»»

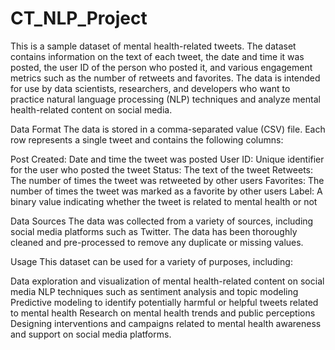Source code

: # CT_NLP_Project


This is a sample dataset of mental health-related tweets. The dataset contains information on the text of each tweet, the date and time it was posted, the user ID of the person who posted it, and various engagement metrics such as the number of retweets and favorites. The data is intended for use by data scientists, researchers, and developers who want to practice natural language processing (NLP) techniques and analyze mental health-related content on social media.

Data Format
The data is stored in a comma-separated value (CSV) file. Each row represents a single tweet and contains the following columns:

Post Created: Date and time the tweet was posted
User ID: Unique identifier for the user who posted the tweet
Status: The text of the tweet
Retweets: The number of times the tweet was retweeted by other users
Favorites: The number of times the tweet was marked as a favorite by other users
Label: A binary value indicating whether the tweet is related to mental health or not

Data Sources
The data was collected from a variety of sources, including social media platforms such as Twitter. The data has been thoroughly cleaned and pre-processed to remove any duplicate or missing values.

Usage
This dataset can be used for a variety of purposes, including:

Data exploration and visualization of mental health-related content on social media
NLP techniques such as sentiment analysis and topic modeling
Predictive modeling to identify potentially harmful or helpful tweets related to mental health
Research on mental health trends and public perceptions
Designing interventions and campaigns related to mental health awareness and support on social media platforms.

««
»»

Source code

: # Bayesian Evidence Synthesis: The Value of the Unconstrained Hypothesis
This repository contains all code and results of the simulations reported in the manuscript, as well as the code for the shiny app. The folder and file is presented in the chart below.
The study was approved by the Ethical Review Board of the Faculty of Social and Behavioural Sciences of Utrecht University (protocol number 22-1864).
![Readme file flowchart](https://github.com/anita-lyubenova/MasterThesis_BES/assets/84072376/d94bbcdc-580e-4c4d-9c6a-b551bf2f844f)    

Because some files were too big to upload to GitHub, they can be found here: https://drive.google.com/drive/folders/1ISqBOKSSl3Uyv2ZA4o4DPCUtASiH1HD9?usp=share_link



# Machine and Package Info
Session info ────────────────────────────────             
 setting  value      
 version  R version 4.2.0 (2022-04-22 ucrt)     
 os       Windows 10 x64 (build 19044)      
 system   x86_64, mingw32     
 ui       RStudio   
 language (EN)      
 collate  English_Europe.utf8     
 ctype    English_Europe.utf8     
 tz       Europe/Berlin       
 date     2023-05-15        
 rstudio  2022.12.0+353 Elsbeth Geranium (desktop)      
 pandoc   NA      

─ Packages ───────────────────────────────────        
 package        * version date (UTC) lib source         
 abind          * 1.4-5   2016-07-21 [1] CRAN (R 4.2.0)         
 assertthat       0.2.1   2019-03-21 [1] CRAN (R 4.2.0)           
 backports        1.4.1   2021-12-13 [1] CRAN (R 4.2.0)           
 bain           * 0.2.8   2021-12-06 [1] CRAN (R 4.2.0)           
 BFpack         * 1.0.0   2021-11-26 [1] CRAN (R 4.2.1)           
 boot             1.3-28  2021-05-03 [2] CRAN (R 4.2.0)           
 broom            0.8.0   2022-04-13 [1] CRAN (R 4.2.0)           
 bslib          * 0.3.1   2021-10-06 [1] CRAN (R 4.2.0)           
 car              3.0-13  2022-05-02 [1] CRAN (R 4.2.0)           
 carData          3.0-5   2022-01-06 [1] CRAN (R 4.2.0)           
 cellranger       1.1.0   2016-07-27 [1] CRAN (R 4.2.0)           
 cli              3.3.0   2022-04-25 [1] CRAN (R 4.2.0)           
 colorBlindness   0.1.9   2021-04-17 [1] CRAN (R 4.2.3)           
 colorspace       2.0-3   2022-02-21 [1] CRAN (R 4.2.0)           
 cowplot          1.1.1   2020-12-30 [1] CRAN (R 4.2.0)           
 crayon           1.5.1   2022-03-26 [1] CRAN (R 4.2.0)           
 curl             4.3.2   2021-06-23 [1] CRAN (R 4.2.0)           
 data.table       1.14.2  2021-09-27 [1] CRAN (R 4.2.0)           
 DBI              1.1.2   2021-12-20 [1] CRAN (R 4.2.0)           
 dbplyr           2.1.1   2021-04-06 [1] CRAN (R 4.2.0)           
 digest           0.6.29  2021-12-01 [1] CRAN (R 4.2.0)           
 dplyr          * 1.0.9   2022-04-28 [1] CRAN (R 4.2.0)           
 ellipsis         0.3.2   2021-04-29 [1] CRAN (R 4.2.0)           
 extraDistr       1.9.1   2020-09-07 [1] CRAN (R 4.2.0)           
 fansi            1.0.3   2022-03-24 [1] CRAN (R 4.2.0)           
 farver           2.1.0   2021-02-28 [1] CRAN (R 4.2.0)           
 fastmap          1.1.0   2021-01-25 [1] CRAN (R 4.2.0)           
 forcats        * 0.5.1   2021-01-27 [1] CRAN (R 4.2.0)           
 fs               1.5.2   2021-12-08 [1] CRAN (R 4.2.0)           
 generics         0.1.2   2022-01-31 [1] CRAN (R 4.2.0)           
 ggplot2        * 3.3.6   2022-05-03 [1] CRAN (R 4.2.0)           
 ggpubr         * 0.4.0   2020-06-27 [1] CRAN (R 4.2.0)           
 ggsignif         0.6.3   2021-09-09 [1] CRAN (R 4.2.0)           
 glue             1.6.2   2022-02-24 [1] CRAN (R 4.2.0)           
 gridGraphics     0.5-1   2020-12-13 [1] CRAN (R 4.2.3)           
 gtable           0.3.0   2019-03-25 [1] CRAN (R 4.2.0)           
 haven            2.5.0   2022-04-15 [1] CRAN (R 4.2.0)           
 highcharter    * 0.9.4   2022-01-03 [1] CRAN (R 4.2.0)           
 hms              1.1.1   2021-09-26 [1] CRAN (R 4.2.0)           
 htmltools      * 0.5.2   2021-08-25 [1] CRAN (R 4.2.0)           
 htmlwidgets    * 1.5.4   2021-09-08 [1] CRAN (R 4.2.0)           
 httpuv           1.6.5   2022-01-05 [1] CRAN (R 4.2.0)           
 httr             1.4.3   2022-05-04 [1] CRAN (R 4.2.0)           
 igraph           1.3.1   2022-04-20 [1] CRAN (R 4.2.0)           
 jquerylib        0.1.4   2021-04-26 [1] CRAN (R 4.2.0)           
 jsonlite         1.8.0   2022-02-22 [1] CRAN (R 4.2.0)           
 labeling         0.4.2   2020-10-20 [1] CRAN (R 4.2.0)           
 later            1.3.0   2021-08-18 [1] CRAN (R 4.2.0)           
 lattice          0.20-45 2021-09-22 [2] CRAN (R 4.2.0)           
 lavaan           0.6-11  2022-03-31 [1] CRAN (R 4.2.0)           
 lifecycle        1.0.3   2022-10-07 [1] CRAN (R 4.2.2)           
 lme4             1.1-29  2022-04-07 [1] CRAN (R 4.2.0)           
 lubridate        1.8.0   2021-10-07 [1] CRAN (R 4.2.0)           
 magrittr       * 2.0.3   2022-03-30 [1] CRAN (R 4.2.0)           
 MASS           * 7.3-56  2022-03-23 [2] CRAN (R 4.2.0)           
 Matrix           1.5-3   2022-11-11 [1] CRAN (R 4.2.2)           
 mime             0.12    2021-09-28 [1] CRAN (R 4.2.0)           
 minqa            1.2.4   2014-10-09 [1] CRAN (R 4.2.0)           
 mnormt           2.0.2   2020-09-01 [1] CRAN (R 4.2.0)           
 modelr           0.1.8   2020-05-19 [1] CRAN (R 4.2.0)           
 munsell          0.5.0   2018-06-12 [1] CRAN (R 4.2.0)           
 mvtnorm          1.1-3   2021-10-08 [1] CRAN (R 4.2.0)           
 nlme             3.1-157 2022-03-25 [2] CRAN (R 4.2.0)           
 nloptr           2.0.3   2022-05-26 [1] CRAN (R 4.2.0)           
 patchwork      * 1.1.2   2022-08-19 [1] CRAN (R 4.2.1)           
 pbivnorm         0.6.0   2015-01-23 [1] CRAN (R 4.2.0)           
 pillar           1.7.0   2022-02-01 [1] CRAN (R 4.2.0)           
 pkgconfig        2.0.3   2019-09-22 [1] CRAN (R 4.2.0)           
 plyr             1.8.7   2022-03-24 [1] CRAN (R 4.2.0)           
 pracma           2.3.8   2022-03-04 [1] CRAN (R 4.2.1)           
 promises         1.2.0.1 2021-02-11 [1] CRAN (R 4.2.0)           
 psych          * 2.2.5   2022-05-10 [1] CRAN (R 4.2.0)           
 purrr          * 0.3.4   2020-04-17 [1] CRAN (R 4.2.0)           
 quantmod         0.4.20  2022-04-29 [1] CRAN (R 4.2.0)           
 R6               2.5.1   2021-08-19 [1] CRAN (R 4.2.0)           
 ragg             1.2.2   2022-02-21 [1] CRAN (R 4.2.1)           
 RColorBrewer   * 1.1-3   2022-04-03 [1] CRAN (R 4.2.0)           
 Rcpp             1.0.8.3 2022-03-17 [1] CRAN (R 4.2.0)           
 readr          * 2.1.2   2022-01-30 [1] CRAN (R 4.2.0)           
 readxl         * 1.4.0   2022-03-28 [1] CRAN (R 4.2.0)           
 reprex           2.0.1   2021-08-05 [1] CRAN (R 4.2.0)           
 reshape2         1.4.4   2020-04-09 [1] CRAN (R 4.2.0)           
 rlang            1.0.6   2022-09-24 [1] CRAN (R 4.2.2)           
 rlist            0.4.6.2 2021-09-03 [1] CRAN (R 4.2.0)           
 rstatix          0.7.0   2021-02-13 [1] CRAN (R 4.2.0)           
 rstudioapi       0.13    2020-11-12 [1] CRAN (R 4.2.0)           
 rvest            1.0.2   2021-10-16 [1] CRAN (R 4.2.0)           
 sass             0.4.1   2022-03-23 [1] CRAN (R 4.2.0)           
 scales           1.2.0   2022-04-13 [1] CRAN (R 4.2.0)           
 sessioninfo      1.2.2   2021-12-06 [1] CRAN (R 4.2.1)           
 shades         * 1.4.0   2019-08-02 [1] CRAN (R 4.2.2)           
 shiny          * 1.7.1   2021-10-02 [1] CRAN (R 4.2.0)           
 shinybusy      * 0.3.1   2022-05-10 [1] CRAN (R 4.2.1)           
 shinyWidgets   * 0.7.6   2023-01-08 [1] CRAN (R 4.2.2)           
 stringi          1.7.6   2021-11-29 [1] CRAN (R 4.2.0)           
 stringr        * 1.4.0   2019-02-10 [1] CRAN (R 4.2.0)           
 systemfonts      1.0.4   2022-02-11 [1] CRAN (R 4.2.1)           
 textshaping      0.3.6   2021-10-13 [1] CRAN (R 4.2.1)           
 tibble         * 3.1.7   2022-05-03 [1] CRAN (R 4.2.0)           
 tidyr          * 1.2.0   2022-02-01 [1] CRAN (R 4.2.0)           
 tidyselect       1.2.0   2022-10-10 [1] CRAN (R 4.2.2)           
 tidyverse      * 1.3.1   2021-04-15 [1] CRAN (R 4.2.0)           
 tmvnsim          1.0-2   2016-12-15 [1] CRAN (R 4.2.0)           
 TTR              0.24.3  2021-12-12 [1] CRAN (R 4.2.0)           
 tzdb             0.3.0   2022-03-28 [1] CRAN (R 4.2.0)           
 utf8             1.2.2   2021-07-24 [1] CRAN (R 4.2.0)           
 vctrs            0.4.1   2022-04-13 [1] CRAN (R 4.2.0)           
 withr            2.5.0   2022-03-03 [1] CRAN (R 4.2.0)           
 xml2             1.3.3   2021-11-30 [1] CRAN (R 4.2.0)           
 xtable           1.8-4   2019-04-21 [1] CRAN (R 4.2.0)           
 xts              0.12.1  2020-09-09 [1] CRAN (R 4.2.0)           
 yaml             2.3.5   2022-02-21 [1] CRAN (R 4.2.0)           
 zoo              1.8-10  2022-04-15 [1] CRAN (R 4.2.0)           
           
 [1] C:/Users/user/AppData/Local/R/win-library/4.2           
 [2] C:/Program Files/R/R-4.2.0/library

««
»»

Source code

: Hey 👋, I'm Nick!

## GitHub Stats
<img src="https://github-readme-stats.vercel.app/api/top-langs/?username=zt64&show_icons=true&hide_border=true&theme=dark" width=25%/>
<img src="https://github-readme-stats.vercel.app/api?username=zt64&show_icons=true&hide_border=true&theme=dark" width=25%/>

««

-- What needs to be done --
In the records, which lines use the word "vercel"? Report them.

-- Solution for this task --
<img src="https://github-readme-stats.vercel.app/api/top-langs/?username=zt64&show_icons=true&hide_border=true&theme=dark" width=25%/>
<img src="https://github-readme-stats.vercel.app/api?username=zt64&show_icons=true&hide_border=true&theme=dark" width=25%/>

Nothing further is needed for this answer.